» **Exercise inputs**
####

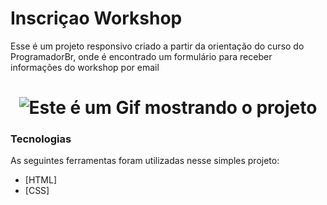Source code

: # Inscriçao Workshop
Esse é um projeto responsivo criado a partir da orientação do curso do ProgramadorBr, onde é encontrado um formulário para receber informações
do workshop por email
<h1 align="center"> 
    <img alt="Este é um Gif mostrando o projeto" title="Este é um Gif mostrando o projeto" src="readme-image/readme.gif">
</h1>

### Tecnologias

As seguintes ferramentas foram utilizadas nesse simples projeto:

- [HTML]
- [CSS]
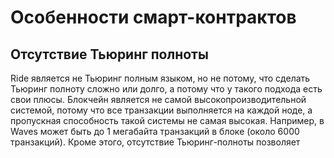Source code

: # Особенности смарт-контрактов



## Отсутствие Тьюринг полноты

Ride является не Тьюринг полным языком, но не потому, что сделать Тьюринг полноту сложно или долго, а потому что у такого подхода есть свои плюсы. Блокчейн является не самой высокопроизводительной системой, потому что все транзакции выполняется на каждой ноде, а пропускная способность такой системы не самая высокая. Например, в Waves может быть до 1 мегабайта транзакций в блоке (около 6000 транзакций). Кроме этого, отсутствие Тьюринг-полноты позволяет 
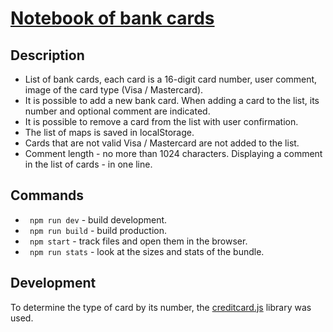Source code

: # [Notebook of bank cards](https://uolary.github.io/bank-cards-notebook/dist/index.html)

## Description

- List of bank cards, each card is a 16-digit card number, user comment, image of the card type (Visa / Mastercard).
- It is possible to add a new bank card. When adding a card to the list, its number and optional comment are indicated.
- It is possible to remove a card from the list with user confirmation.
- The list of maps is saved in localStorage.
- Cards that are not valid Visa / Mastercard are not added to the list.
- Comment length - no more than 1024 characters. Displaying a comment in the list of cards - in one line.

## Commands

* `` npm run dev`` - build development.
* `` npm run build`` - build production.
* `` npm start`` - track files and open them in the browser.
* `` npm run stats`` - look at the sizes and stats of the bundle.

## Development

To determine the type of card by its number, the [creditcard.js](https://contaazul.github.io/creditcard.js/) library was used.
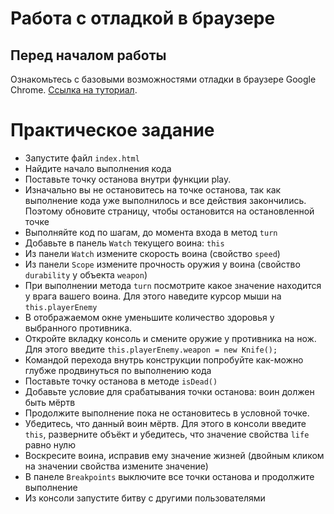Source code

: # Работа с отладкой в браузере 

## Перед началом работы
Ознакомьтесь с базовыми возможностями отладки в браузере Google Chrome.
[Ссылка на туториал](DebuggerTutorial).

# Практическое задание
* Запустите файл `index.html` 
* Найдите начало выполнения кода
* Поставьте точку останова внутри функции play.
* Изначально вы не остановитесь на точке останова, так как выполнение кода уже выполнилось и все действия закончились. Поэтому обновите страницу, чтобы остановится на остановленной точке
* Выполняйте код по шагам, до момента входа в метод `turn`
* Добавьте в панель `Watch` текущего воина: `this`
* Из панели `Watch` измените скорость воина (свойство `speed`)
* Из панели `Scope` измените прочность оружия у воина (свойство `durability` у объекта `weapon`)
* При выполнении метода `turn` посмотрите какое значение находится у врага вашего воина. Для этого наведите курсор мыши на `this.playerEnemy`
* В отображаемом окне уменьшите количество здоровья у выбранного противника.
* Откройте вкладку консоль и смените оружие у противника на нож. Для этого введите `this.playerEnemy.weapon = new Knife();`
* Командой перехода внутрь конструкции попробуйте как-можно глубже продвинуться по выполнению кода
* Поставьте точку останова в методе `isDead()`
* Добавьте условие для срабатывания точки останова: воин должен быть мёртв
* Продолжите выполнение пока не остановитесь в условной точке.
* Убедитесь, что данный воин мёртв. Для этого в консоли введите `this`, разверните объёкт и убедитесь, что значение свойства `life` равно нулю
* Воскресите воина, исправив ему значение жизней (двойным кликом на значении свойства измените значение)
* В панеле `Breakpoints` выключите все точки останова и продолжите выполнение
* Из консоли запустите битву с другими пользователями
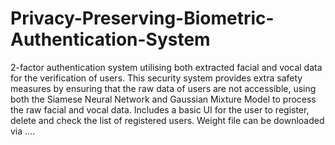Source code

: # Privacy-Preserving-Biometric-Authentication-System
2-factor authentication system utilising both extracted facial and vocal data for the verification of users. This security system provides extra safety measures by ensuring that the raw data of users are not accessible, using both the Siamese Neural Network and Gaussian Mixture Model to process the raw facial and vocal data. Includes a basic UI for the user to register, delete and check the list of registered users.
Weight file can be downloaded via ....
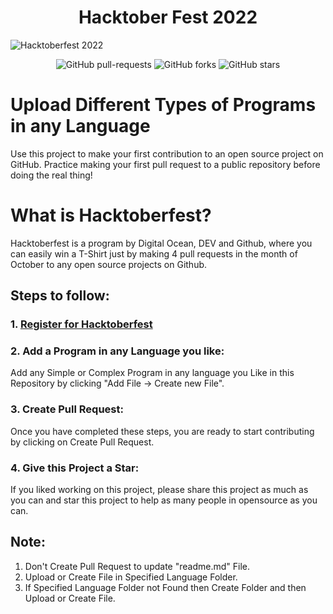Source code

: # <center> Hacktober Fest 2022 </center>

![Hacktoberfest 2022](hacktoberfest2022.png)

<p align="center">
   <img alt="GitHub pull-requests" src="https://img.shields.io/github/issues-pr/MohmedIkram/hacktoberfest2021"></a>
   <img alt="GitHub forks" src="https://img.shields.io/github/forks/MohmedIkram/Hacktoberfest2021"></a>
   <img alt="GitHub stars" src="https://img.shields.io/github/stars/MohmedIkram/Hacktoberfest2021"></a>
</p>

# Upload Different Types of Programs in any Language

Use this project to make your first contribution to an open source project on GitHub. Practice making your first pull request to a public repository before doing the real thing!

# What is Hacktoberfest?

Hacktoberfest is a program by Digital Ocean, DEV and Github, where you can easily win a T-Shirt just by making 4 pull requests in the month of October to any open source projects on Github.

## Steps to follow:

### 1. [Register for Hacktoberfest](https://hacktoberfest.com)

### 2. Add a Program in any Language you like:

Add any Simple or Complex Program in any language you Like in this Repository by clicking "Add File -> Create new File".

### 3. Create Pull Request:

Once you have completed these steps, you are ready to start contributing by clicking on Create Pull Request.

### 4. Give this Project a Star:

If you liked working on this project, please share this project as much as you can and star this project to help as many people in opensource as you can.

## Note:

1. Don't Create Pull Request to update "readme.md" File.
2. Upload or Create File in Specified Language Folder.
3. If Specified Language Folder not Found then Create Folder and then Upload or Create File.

####

» **The problem**
Take each line from the preceding material that contains "полноты" and copy it.

» **Result**
## Отсутствие Тьюринг полноты
Ride является не Тьюринг полным языком, но не потому, что сделать Тьюринг полноту сложно или долго, а потому что у такого подхода есть свои плюсы. Блокчейн является не самой высокопроизводительной системой, потому что все транзакции выполняется на каждой ноде, а пропускная способность такой системы не самая высокая. Например, в Waves может быть до 1 мегабайта транзакций в блоке (около 6000 транзакций). Кроме этого, отсутствие Тьюринг-полноты позволяет 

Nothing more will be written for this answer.